> _TASK_: Your reply should hold every record exactly as given, with no pictures in it.

-*-

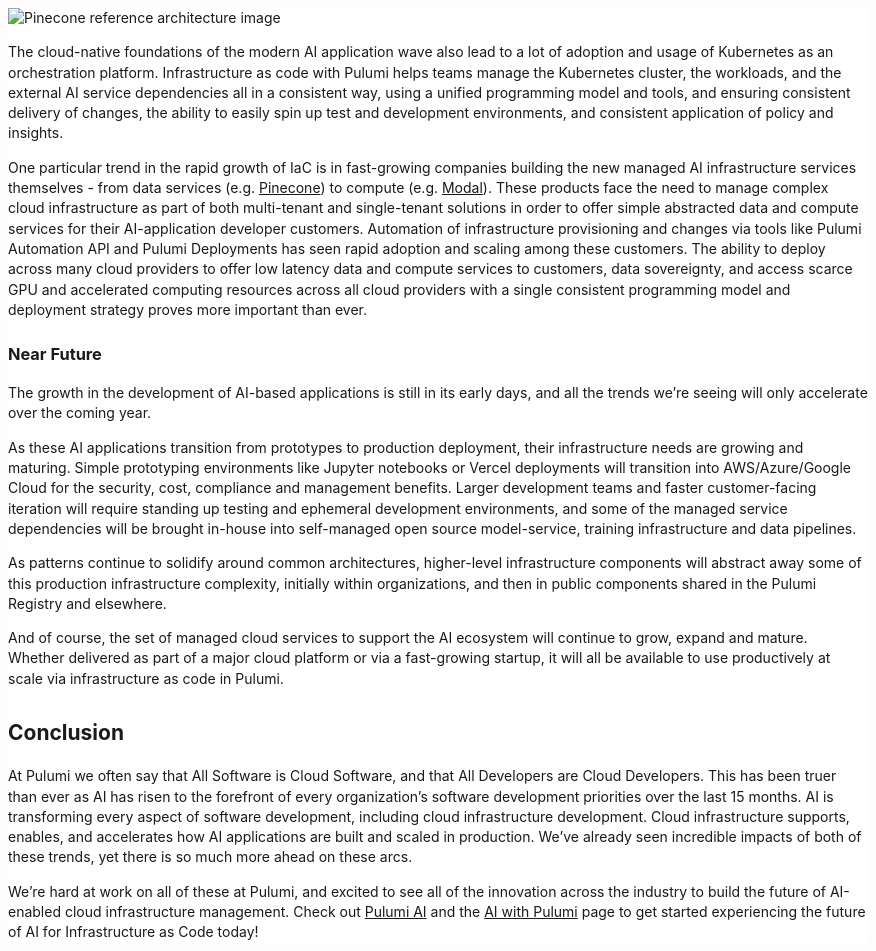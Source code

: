 ![Pinecone reference architecture image](/images/solutions/ai-arch/pinecone-refarch-diagram.png)

The cloud-native foundations of the modern AI application wave also lead to a lot of adoption and usage of Kubernetes as an orchestration platform. Infrastructure as code with Pulumi helps teams manage the Kubernetes cluster, the workloads, and the external AI service dependencies all in a consistent way, using a unified programming model and tools, and ensuring consistent delivery of changes, the ability to easily spin up test and development environments, and consistent application of policy and insights.

One particular trend in the rapid growth of IaC is in fast-growing companies building the new managed AI infrastructure services themselves - from data services (e.g. [Pinecone](https://www.pinecone.io/)) to compute (e.g. [Modal](https://modal.com/)). These products face the need to manage complex cloud infrastructure as part of both multi-tenant and single-tenant solutions in order to offer simple abstracted data and compute services for their AI-application developer customers. Automation of infrastructure provisioning and changes via tools like Pulumi Automation API and Pulumi Deployments has seen rapid adoption and scaling among these customers. The ability to deploy across many cloud providers to offer low latency data and compute services to customers, data sovereignty, and access scarce GPU and accelerated computing resources across all cloud providers with a single consistent programming model and deployment strategy proves more important than ever.

### Near Future

The growth in the development of AI-based applications is still in its early days, and all the trends we’re seeing will only accelerate over the coming year.

As these AI applications transition from prototypes to production deployment, their infrastructure needs are growing and maturing. Simple prototyping environments like Jupyter notebooks or Vercel deployments will transition into AWS/Azure/Google Cloud for the security, cost, compliance and management benefits. Larger development teams and faster customer-facing iteration will require standing up testing and ephemeral development environments, and some of the managed service dependencies will be brought in-house into self-managed open source model-service, training infrastructure and data pipelines.

As patterns continue to solidify around common architectures, higher-level infrastructure components will abstract away some of this production infrastructure complexity, initially within organizations, and then in public components shared in the Pulumi Registry and elsewhere.

And of course, the set of managed cloud services to support the AI ecosystem will continue to grow, expand and mature. Whether delivered as part of a major cloud platform or via a fast-growing startup, it will all be available to use productively at scale via infrastructure as code in Pulumi.

## Conclusion

At Pulumi we often say that All Software is Cloud Software, and that All Developers are Cloud Developers. This has been truer than ever as AI has risen to the forefront of every organization’s software development priorities over the last 15 months. AI is transforming every aspect of software development, including cloud infrastructure development. Cloud infrastructure supports, enables, and accelerates how AI applications are built and scaled in production. We’ve already seen incredible impacts of both of these trends, yet there is so much more ahead on these arcs.

We’re hard at work on all of these at Pulumi, and excited to see all of the innovation across the industry to build the future of AI-enabled cloud infrastructure management.  Check out [Pulumi AI](/ai/) and the [AI with Pulumi](/solutions/ai/) page to get started experiencing the future of AI for Infrastructure as Code today!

-*-

> _ANSWER SECTION_:
Source code

: ![Pinecone reference architecture image](/images/solutions/ai-arch/pinecone-refarch-diagram.png)

The cloud-native foundations of the modern AI application wave also lead to a lot of adoption and usage of Kubernetes as an orchestration platform. Infrastructure as code with Pulumi helps teams manage the Kubernetes cluster, the workloads, and the external AI service dependencies all in a consistent way, using a unified programming model and tools, and ensuring consistent delivery of changes, the ability to easily spin up test and development environments, and consistent application of policy and insights.

One particular trend in the rapid growth of IaC is in fast-growing companies building the new managed AI infrastructure services themselves - from data services (e.g. [Pinecone](https://www.pinecone.io/)) to compute (e.g. [Modal](https://modal.com/)). These products face the need to manage complex cloud infrastructure as part of both multi-tenant and single-tenant solutions in order to offer simple abstracted data and compute services for their AI-application developer customers. Automation of infrastructure provisioning and changes via tools like Pulumi Automation API and Pulumi Deployments has seen rapid adoption and scaling among these customers. The ability to deploy across many cloud providers to offer low latency data and compute services to customers, data sovereignty, and access scarce GPU and accelerated computing resources across all cloud providers with a single consistent programming model and deployment strategy proves more important than ever.

### Near Future

The growth in the development of AI-based applications is still in its early days, and all the trends we’re seeing will only accelerate over the coming year.

As these AI applications transition from prototypes to production deployment, their infrastructure needs are growing and maturing. Simple prototyping environments like Jupyter notebooks or Vercel deployments will transition into AWS/Azure/Google Cloud for the security, cost, compliance and management benefits. Larger development teams and faster customer-facing iteration will require standing up testing and ephemeral development environments, and some of the managed service dependencies will be brought in-house into self-managed open source model-service, training infrastructure and data pipelines.

As patterns continue to solidify around common architectures, higher-level infrastructure components will abstract away some of this production infrastructure complexity, initially within organizations, and then in public components shared in the Pulumi Registry and elsewhere.

And of course, the set of managed cloud services to support the AI ecosystem will continue to grow, expand and mature. Whether delivered as part of a major cloud platform or via a fast-growing startup, it will all be available to use productively at scale via infrastructure as code in Pulumi.

## Conclusion

At Pulumi we often say that All Software is Cloud Software, and that All Developers are Cloud Developers. This has been truer than ever as AI has risen to the forefront of every organization’s software development priorities over the last 15 months. AI is transforming every aspect of software development, including cloud infrastructure development. Cloud infrastructure supports, enables, and accelerates how AI applications are built and scaled in production. We’ve already seen incredible impacts of both of these trends, yet there is so much more ahead on these arcs.

We’re hard at work on all of these at Pulumi, and excited to see all of the innovation across the industry to build the future of AI-enabled cloud infrastructure management.  Check out [Pulumi AI](/ai/) and the [AI with Pulumi](/solutions/ai/) page to get started experiencing the future of AI for Infrastructure as Code today!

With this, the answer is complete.